Published: 21 November 2008 Updated: 26 January 2015

Porsche fans have been clamouring for a Cayman RS. You know the sort of thing: put the body on a diet, send the engine to the gym, and kit out the suspension and brakes with some expensive sporting equipment. Sounds great, only they’ve never done it.

Why? Well, if you’re a bit cynical, you might imagine it’s because Porsche doesn’t want to cannibalise 911 sales – the Cayman is always pitched below the base 911 for power and price. So imagine CAR’s surprise when a kitted-out Cayman is delivered to the office. No, not an RS, but a heavily optioned Cayman S with a list price of £63,779. That’s £709 more than a base 911.
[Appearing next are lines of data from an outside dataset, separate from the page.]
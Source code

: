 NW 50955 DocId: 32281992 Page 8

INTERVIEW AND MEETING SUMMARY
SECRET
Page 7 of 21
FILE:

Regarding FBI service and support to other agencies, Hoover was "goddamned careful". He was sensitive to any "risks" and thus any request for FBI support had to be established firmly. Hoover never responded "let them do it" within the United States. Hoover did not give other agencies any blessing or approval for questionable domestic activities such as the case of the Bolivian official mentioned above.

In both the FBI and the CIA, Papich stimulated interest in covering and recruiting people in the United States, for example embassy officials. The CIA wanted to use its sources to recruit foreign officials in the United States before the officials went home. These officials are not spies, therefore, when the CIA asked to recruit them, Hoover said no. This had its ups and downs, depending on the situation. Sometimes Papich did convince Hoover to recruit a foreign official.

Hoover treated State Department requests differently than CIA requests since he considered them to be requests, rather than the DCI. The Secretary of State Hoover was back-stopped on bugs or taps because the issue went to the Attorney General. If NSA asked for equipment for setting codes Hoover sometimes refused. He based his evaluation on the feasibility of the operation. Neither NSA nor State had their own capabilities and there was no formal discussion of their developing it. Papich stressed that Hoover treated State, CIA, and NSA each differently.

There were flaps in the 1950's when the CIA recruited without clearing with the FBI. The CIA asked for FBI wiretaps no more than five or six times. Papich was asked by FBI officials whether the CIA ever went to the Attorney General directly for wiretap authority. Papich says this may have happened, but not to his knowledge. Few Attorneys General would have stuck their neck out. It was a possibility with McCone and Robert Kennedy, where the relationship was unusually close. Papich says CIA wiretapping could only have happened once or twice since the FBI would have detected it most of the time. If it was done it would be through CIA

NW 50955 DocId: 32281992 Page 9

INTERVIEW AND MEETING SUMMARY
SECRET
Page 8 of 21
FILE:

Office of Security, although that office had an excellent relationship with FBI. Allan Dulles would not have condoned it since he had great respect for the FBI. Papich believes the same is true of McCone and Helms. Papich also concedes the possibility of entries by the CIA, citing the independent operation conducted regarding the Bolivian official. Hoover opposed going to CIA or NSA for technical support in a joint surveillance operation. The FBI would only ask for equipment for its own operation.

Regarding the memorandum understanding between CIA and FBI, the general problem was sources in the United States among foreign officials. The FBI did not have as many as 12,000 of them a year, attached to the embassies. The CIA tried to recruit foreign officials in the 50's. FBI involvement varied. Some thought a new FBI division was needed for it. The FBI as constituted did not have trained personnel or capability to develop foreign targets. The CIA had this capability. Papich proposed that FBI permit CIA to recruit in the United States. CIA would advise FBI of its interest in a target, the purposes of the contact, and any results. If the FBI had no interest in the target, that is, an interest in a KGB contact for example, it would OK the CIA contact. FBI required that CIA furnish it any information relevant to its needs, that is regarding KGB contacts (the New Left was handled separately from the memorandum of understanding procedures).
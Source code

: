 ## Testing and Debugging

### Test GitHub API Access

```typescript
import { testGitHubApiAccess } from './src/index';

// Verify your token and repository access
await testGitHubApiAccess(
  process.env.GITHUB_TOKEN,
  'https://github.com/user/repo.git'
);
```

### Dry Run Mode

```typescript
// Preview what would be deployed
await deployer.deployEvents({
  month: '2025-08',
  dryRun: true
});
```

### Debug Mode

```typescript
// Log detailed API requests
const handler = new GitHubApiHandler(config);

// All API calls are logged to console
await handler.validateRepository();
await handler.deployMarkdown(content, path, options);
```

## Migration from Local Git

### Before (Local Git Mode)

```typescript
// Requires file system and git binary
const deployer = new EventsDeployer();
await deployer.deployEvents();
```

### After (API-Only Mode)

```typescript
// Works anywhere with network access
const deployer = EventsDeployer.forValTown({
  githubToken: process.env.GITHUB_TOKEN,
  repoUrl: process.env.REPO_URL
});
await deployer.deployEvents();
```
Don’t worry, at 295bhp it undercuts the Carrera 3.6 by a full 50bhp. But, get this: it’s Porsche’s way of saying there’s no need for a Cayman RS. This does the job instead.

Okay, fair enough, it scores if you’re hell-bent on spending as much as possible on a Cayman. And, as Porsche is keen to point out, with a full day’s driver training free with every Porsche, you might get to try out its ceramic brakes (worth £5349 on their own) in anger. You might savour the fact that they trim unsprung weight by 50% all-round. And you might even trim a thou off a trackday time because your carbon bucket seats (£1949) weigh only 20kg apiece. But we doubt it.

Don’t get us wrong, the Cayman S is a wonderful thing. And Porsche’s plan was merely to show us the myriad ways in which you can personalise yours, be it with red seatbelts for £163 or £2773 for an aero kit. And the £1102 sports exhaust is a must for tunnels.

But honestly, the best way to enjoy your Cayman S is to keep it simple. And pay just £44,250. Okay, yes, go for that sports exhaust, and maybe the active suspension management (£1030), even the Sport Chrono Package Plus package – £530 is a lot for a big stopwatch but, importantly, it brings recalibrated throttle mapping. That comes to just under £50k – and leaves enough room for, say, leather and Bose sounds within the 10% of list price that customers typically splash on options.

It keeps your Cayman well under that £63,070 911 (or should that be £69,377?). But it’s no RS. And not even the limited-slip differential that’s set to become an option on the revised Cayman in February 2009 will do that job.